## What to work on
Copy all lines below that use the word "Kontextmenü".

## Supplied material
__________

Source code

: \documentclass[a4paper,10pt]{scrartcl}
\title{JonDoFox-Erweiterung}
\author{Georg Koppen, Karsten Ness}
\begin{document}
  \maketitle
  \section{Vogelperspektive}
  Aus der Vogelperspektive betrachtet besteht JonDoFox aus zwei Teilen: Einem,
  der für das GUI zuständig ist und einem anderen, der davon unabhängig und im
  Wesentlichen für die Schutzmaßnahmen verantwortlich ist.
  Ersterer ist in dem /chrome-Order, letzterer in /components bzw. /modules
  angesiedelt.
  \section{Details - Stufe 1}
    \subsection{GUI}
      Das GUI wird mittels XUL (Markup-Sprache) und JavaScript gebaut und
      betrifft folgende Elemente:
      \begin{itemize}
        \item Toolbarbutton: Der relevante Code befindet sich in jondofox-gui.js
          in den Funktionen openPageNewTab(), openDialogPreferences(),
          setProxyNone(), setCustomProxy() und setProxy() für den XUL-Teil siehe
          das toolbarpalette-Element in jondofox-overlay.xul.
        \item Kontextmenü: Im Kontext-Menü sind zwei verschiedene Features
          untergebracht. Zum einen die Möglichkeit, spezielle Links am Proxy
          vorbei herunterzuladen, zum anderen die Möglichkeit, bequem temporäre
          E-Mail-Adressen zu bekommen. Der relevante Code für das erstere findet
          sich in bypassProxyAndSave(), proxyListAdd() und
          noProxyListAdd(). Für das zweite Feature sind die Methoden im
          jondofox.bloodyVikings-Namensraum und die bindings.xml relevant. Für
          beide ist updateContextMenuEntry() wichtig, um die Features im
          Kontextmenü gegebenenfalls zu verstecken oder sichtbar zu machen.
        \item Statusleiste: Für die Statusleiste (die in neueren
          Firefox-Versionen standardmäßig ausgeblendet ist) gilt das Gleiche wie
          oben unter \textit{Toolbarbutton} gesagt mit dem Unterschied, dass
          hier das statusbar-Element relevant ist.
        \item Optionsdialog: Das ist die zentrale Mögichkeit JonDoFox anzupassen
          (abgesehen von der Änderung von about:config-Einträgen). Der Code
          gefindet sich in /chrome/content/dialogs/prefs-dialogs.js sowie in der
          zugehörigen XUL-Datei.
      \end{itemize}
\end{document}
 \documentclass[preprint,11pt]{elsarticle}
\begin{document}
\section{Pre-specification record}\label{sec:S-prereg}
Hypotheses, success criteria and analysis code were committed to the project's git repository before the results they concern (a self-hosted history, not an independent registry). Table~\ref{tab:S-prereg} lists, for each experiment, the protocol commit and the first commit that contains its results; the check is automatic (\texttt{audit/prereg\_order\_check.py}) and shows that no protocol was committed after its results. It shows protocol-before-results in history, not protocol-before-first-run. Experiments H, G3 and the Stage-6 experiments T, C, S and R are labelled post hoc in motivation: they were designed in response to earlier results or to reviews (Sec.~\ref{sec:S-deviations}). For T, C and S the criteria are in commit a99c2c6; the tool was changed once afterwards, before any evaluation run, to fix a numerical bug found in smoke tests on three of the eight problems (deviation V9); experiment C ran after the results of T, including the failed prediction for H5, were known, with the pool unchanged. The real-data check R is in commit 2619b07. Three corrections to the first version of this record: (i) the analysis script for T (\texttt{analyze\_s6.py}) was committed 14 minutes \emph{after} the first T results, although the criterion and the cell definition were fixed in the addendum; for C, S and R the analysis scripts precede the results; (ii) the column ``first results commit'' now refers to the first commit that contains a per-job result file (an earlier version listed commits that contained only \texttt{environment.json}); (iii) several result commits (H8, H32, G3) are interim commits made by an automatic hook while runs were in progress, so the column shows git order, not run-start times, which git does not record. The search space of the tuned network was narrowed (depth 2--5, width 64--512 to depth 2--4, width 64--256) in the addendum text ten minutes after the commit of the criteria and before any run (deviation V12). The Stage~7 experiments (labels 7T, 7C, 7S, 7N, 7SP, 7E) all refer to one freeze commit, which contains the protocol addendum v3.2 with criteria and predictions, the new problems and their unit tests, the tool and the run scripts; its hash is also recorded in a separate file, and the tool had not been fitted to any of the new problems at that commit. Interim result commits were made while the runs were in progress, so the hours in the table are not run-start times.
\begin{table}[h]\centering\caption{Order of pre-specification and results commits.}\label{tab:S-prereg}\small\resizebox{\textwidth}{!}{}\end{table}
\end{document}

__________

## Solution
        \item Kontextmenü: Im Kontext-Menü sind zwei verschiedene Features
          Kontextmenü gegebenenfalls zu verstecken oder sichtbar zu machen.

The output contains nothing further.